What’s your problem? Racist dog.

A creepy elderly fellow I first saw near the kiosk, keeps circling me from a distance. He doesn’t look away when I make eye-contact, or even try to hide his fascination. At what point this becomes fetishisation, I don’t know but his attention must cross that line. I forget about him, believing he’s become bored and moved on. Feeling sufficiently free of anyone’s gaze, I inconspicuously remove my tights.

A few minutes later, I look around and catch the old geezer watching me again from afar.

I won’t let this Peeping Tom steal this placid moment from me. I ignore him and enjoy the view. I don’t have long before I have to rush back to the station for the return to Coimbra.

My last night in the City is rather anti-climactic. Unbeknownst to me, many businesses don’t open on Mondays; similar to when I lived in Strasbourg. A restaurant next to the hotel that I’d had my eye on since my first night is closed. With no Plan B and not wanting to dine at the same eateries as before, I stumble across a promising-looking establishment in the vicinity. 

It seems busy. A little too busy. 

A group of 40-50 obnoxiously raucous youngsters have commandeered the joint. It’s the performative, self-conscious ‘fun’ of the insecure. 

They want attention. I’m determined to deny them that currency.

(image: Travelling Buzz)

There are frequents burst of a rowdy football-like chant. It’s all I can do not to scream "STFU!". I try to read instead and (unsuccessfully) drown out the noise by switching on my MP3. The mellowness of Alison Thorsteinsen's gorgeously doleful compositions can't cut through the racket.  I waste no time paying the bill after my Octopus and Shrimp meal. After a little small talk with the manager and his wife, I wish them good night and a cheeky Boa Sorte before stepping into the brisk night for a brisk walk. I hope to purchase an iced dessert from Burger King and pass by the hotel bar before bed. Both closed…

I don’t expect to sleep well the night before my departure. To my great surprise, I wake up better rested than the morning before.
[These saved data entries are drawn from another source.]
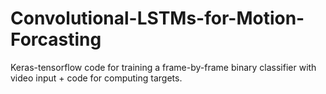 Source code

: # Convolutional-LSTMs-for-Motion-Forcasting
Keras-tensorflow code for training a frame-by-frame binary classifier with video input + code for computing targets.
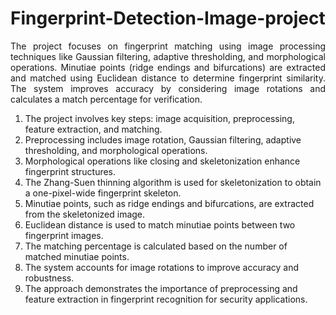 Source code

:# Fingerprint-Detection-Image-project

<p style="text-align: justify;">
    The project focuses on fingerprint matching using image processing techniques like Gaussian filtering, adaptive thresholding, and morphological operations. Minutiae points (ridge endings and bifurcations) are extracted and matched using Euclidean distance to determine fingerprint similarity. The system improves accuracy by considering image rotations and calculates a match percentage for verification.
</p>

1. The project involves key steps: image acquisition, preprocessing, feature extraction, and matching.
2. Preprocessing includes image rotation, Gaussian filtering, adaptive thresholding, and morphological operations.
3. Morphological operations like closing and skeletonization enhance fingerprint structures.
4. The Zhang-Suen thinning algorithm is used for skeletonization to obtain a one-pixel-wide fingerprint skeleton.
5. Minutiae points, such as ridge endings and bifurcations, are extracted from the skeletonized image.
6. Euclidean distance is used to match minutiae points between two fingerprint images.
7. The matching percentage is calculated based on the number of matched minutiae points.
8. The system accounts for image rotations to improve accuracy and robustness.
9. The approach demonstrates the importance of preprocessing and feature extraction in fingerprint recognition for security applications.

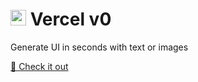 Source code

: # <img width="25" alt="vercel" src="https://github.com/tobwil/markdown_website/assets/72387477/0fb246d7-826c-4c0b-baa1-2f8209d61917">  Vercel v0 
Generate UI in seconds with text or images
<br>

[🧳 Check it out](https://v0.dev/)
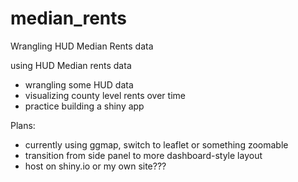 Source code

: # median_rents
Wrangling HUD Median Rents data 

using HUD Median rents data  
+ wrangling some HUD data
+ visualizing county level rents over time
+ practice building a shiny app

Plans:  
+ currently using ggmap, switch to leaflet or something zoomable
+ transition from side panel to more dashboard-style layout
+ host on shiny.io or my own site???
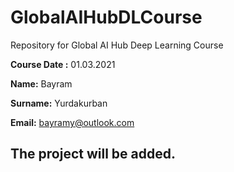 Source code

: # GlobalAIHubDLCourse
Repository for Global AI Hub Deep Learning Course

**Course Date :** 01.03.2021

**Name:** Bayram

**Surname:** Yurdakurban

**Email:** bayramy@outlook.com

## The project will be added.

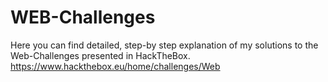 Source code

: # WEB-Challenges
Here you can find detailed, step-by step explanation of my solutions to the Web-Challenges presented in HackTheBox.
https://www.hackthebox.eu/home/challenges/Web
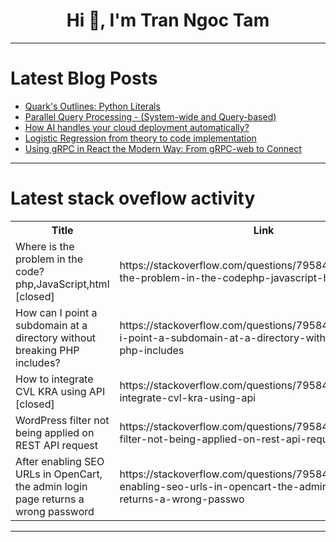 <h1 align="center">Hi 👋, I'm Tran Ngoc Tam</h1>

---

# Latest Blog Posts 
<!-- BLOG-POST-LIST:START -->
- [Quark&#39;s Outlines: Python Literals](https://dev.to/mike-vincent/quarks-outlines-python-literals-30d8)
- [Parallel Query Processing - &lpar;System-wide and Query-based&rpar;](https://dev.to/intersystems/parallel-query-processing-system-wide-and-query-based-58j6)
- [How AI handles your cloud deployment automatically?](https://dev.to/jevin/how-ai-handles-your-cloud-deployment-automatically-1i21)
- [Logistic Regression from theory to code implementation](https://dev.to/leonhard_kwahle_7d09cf417/logistic-regression-from-theory-to-code-implementation-39l4)
- [Using gRPC in React the Modern Way: From gRPC-web to Connect](https://dev.to/arichy/using-grpc-in-react-the-modern-way-from-grpc-web-to-connect-41lc)
<!-- BLOG-POST-LIST:END -->

---

# Latest stack oveflow activity
<table>
  <tr><th>Title</th><th>Link</th></tr>
  <!-- STACKOVERFLOW:START --><tr><td>Where is the problem in the code?php,JavaScript,html [closed]</td><td>https://stackoverflow.com/questions/79584892/where-is-the-problem-in-the-codephp-javascript-html</td></tr><tr><td>How can I point a subdomain at a directory without breaking PHP includes?</td><td>https://stackoverflow.com/questions/79584858/how-can-i-point-a-subdomain-at-a-directory-without-breaking-php-includes</td></tr><tr><td>How to integrate CVL KRA using API [closed]</td><td>https://stackoverflow.com/questions/79584813/how-to-integrate-cvl-kra-using-api</td></tr><tr><td>WordPress filter not being applied on REST API request</td><td>https://stackoverflow.com/questions/79584666/wordpress-filter-not-being-applied-on-rest-api-request</td></tr><tr><td>After enabling SEO URLs in OpenCart, the admin login page returns a wrong password</td><td>https://stackoverflow.com/questions/79584664/after-enabling-seo-urls-in-opencart-the-admin-login-page-returns-a-wrong-passwo</td></tr><!-- STACKOVERFLOW:END -->
</table>

---


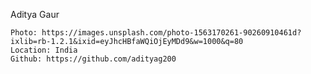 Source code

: Aditya Gaur

    Photo: https://images.unsplash.com/photo-1563170261-90260910461d?ixlib=rb-1.2.1&ixid=eyJhcHBfaWQiOjEyMDd9&w=1000&q=80
    Location: India
    Github: https://github.com/adityag200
Not perfect but an answer to prayer nonetheless. I’ve reserved an earlier breakfast, expecting to see the luminous restaurant busier for a change. Still practically empty. The only unfamiliar face is that of a vibrant young waiter. From his more comprehensible Portuguese and ethnically-ambiguous features, I guess correctly that he’s from Brazil. São Paulo, to be precise. The hotel staff have all been friendly but he’s especially warm; as sunny as the climate I'll be leaving behind.

It’s a shame our paths didn’t cross sooner. I nevertheless take this brief encounter as an auspicious farewell, as I depart that crisp January morning for Lisbon airport.